Evidence of the seriousness of the commitment is already visible at a variety of scales. Work has been completed on the conversion of a tiny house to a high green standard to serve as an educational center and model for work to come. Tax-increment financing is in place for major infrastructural improvements throughout the site. A nonprofit sustainability institute has been created. A waterfront park is under construction. The city has overlaid a special environmental district on the whole area, and Mayor Keith Summey has called for Noisette to be “a national benchmark for smart growth.” Most remarkably, the city has promulgated and publicized a “pledge” that commits it “to practice ‘no tolerance’ for gentrification.”

The fascination of Noisette springs both from these sterling intentions and from the amazing character and pattern of the site itself. In relatively small compass, Noisette holds one of the most concentrated collections of model communities I have ever encountered, places created with deep deliberation on the relationship of architectural form and social life.

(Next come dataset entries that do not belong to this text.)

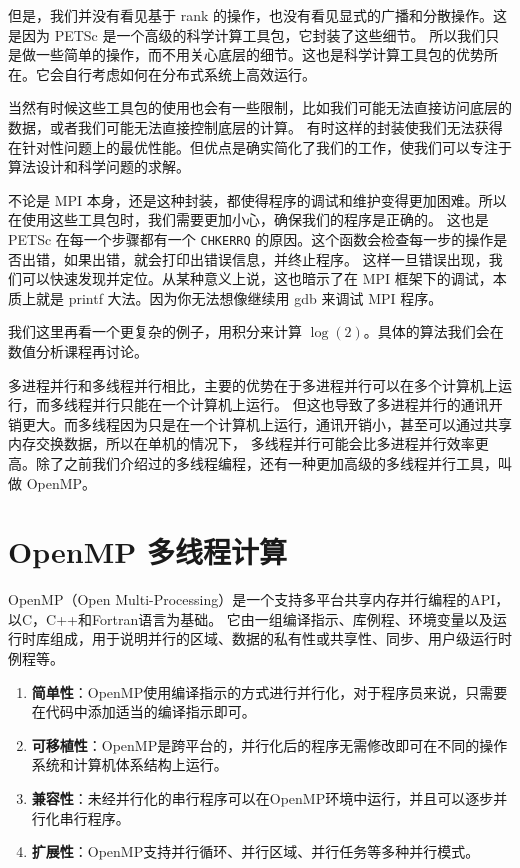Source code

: \documentclass{ctexart}
\begin{document}
但是，我们并没有看见基于 rank 的操作，也没有看见显式的广播和分散操作。这是因为 PETSc 是一个高级的科学计算工具包，它封装了这些细节。
所以我们只是做一些简单的操作，而不用关心底层的细节。这也是科学计算工具包的优势所在。它会自行考虑如何在分布式系统上高效运行。

当然有时候这些工具包的使用也会有一些限制，比如我们可能无法直接访问底层的数据，或者我们可能无法直接控制底层的计算。
有时这样的封装使我们无法获得在针对性问题上的最优性能。但优点是确实简化了我们的工作，使我们可以专注于算法设计和科学问题的求解。

不论是 MPI 本身，还是这种封装，都使得程序的调试和维护变得更加困难。所以在使用这些工具包时，我们需要更加小心，确保我们的程序是正确的。
这也是 PETSc 在每一个步骤都有一个 \texttt{CHKERRQ} 的原因。这个函数会检查每一步的操作是否出错，如果出错，就会打印出错误信息，并终止程序。
这样一旦错误出现，我们可以快速发现并定位。从某种意义上说，这也暗示了在 MPI 框架下的调试，本质上就是 printf 大法。因为你无法想像继续用 gdb 
来调试 MPI 程序。

我们这里再看一个更复杂的例子，用积分来计算 $\log(2)$。具体的算法我们会在数值分析课程再讨论。

多进程并行和多线程并行相比，主要的优势在于多进程并行可以在多个计算机上运行，而多线程并行只能在一个计算机上运行。
但这也导致了多进程并行的通讯开销更大。而多线程因为只是在一个计算机上运行，通讯开销小，甚至可以通过共享内存交换数据，所以在单机的情况下，
多线程并行可能会比多进程并行效率更高。除了之前我们介绍过的多线程编程，还有一种更加高级的多线程并行工具，叫做 OpenMP。

\section{OpenMP 多线程计算}  
  
OpenMP（Open Multi-Processing）是一个支持多平台共享内存并行编程的API，以C，C++和Fortran语言为基础。
它由一组编译指示、库例程、环境变量以及运行时库组成，用于说明并行的区域、数据的私有性或共享性、同步、用户级运行时例程等。  
  
  
\begin{enumerate}  
    \item \textbf{简单性}：OpenMP使用编译指示的方式进行并行化，对于程序员来说，只需要在代码中添加适当的编译指示即可。  
    \item \textbf{可移植性}：OpenMP是跨平台的，并行化后的程序无需修改即可在不同的操作系统和计算机体系结构上运行。  
    \item \textbf{兼容性}：未经并行化的串行程序可以在OpenMP环境中运行，并且可以逐步并行化串行程序。  
    \item \textbf{扩展性}：OpenMP支持并行循环、并行区域、并行任务等多种并行模式。  
\end{enumerate}  
    
\end{document}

While these are not necessarily models to be emulated, they add tremendous complexity and depth to the project. Both happy and sad instances of neighborhood organization make an accidental heterotopia of wild diversity. Within the city’s boundaries lie the scrupulous hierarchy and elegant architecture of officers’ housing on the local naval base; the oppressive uniformities of public housing projects; the elegant dispositions of Park Circle, designed by the Olmsted brothers in 1904; the settlement of Liberty Hill, one of the first communities of freedmen after the Civil War; Century Oaks, a fantasy of tiny identical houses built in haste for workers during World War II; Cameron Terrace, a comfortable middle-class community of curved streets, green lawns, and brick rancheros; and a classic, if frayed, commercial main street, the very idyll of small-town America.

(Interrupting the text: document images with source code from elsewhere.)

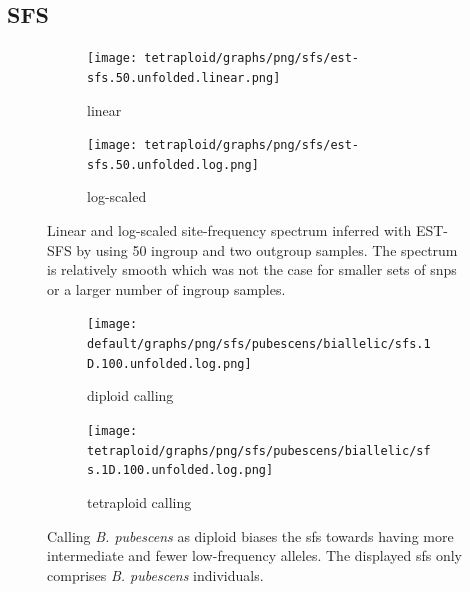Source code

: \documentclass[hidelinks,11pt]{article}
\newcommand{\pubescens}{\textit{B. pubescens}}
\begin{document}
    \clearpage

    \subsection{SFS}
    \label{sec:appendix-sfs}

    \begin{figure}[ht]
        \centering
        \begin{subfigure}[b]{0.52\textwidth}
            \centering
            \texttt{[image: tetraploid/graphs/png/sfs/est-sfs.50.unfolded.linear.png]}
            \caption{linear}
            \label{fig:est_sfs_linear}
        \end{subfigure}
        \hspace{-2em}
        \begin{subfigure}[b]{0.52\textwidth}
            \centering
            \texttt{[image: tetraploid/graphs/png/sfs/est-sfs.50.unfolded.log.png]}
            \caption{log-scaled}
            \label{fig:est_sfs_log}
        \end{subfigure}
        \caption{Linear and log-scaled site-frequency spectrum inferred with EST-SFS by using 50 ingroup and two outgroup samples. The spectrum is relatively smooth which was not the case for smaller sets of \acrshort{snp}s or a larger number of ingroup samples.}
        \label{fig:est_sfs}
    \end{figure}

    \begin{figure}[H]
        \centering
        \begin{subfigure}[b]{0.52\textwidth}
            \centering
            \texttt{[image: default/graphs/png/sfs/pubescens/biallelic/sfs.1D.100.unfolded.log.png]}
            \caption{diploid calling}
        \end{subfigure}
        \hspace{-2em}
        \begin{subfigure}[b]{0.52\textwidth}
            \centering
            \texttt{[image: tetraploid/graphs/png/sfs/pubescens/biallelic/sfs.1D.100.unfolded.log.png]}
            \caption{tetraploid calling}
        \end{subfigure}
        \caption{Calling \pubescens{} as diploid biases the \acrshort{sfs} towards having more intermediate and fewer low-frequency alleles. The displayed \acrshort{sfs} only comprises \pubescens{} individuals.}
        \label{fig:sfs_ploidy_calling_differences}
    \end{figure}
\end{document}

The U.S. has a special genius for the creation of such dreams of order and communality. The South is particularly rich in these fantasies, including the master narratives of the Old South and the Confederacy. And the fantasy abides, sustained by prodigies of exclusion. Just as the South romanced itself with comparisons to ancient Athens, the noble cavalier democracy was constructed (like that of Athens) on the backs of slaves. Utopia, of course, is as much concerned with the construction of subjectivity as of buildings. Ironically, the one element still lacking in Knott’s vision is architecture; but this, one hopes, will come. Most importantly, the infrastructure of difference already present in North Charleston provides an extraordinary canvas for painting a portrait of twenty-first-century America as it ought to be: proud of its plurality, wedded to the celebration of non-oppressive diversity, concerned for the future of its natural environment, committed to the idea of generosity and security for all—and open to the new. This is a story I look forward to following closely.